BEGIN

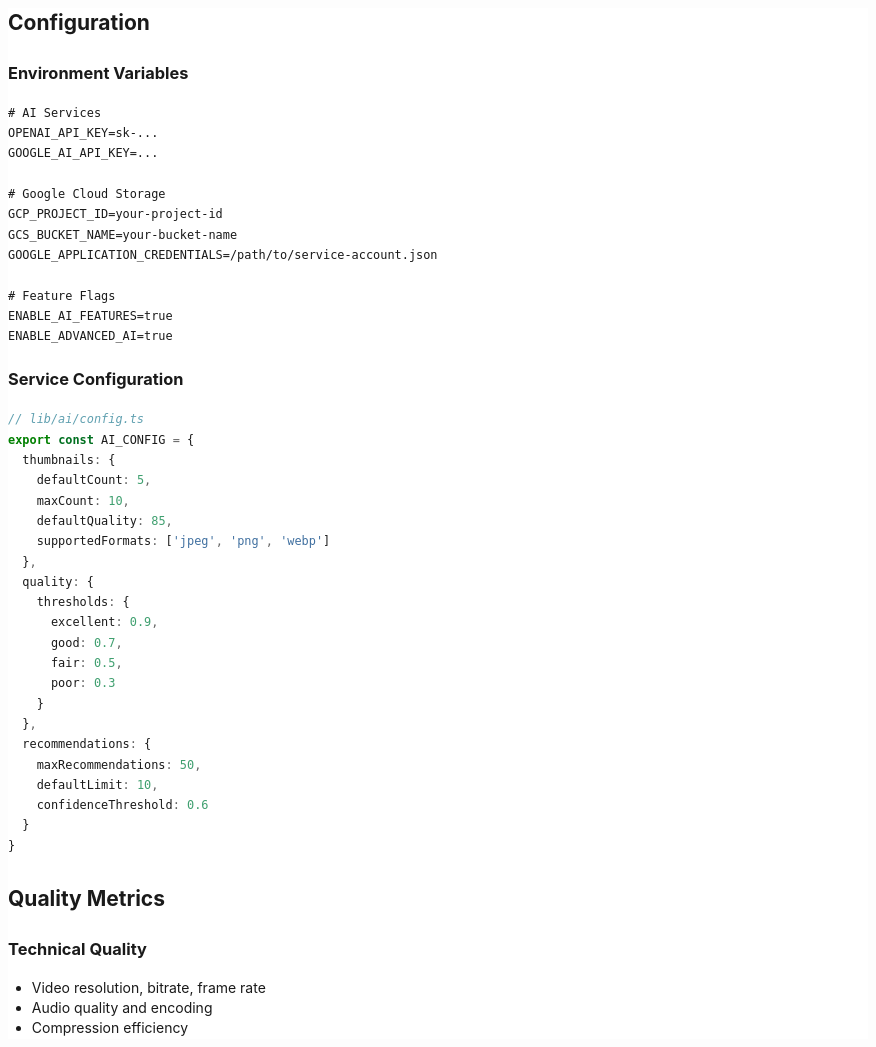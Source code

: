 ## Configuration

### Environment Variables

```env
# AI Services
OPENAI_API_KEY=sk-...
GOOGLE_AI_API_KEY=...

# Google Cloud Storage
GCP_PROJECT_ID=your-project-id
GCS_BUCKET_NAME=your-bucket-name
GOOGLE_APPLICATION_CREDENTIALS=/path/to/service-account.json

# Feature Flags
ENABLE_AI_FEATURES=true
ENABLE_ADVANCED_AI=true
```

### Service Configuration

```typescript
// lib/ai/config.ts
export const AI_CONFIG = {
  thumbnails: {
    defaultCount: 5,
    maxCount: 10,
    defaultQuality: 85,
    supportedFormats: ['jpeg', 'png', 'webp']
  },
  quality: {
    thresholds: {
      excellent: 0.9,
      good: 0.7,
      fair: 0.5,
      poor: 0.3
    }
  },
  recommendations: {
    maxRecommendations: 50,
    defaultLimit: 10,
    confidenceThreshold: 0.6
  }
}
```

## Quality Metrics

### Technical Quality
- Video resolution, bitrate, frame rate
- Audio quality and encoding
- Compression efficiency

END
BEGIN

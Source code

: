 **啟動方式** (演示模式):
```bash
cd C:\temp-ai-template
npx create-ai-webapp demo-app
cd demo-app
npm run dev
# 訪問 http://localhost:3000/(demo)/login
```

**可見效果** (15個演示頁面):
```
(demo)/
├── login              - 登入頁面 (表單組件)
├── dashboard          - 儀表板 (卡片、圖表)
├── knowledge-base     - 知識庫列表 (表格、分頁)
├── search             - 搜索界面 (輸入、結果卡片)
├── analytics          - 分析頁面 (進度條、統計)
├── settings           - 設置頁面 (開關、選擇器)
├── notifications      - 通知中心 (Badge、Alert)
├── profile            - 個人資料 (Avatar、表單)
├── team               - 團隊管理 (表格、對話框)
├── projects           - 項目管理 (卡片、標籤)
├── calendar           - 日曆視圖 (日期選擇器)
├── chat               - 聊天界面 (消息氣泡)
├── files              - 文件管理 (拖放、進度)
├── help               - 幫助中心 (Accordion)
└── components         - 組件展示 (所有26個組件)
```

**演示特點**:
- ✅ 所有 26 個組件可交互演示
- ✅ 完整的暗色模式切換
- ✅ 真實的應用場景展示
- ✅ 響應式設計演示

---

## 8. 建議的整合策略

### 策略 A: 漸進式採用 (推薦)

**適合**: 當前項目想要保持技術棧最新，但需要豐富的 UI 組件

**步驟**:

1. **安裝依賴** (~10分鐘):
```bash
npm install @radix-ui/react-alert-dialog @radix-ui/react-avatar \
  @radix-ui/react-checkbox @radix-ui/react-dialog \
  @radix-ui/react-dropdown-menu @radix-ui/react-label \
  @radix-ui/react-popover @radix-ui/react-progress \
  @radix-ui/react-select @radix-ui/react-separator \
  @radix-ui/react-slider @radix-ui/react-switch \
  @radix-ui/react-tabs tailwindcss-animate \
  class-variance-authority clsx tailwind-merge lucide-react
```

END

▶ **Task to complete**
The expected answer is one number: how many lines of the material contain the word "demo".

▶ **Solution to the exercise**
4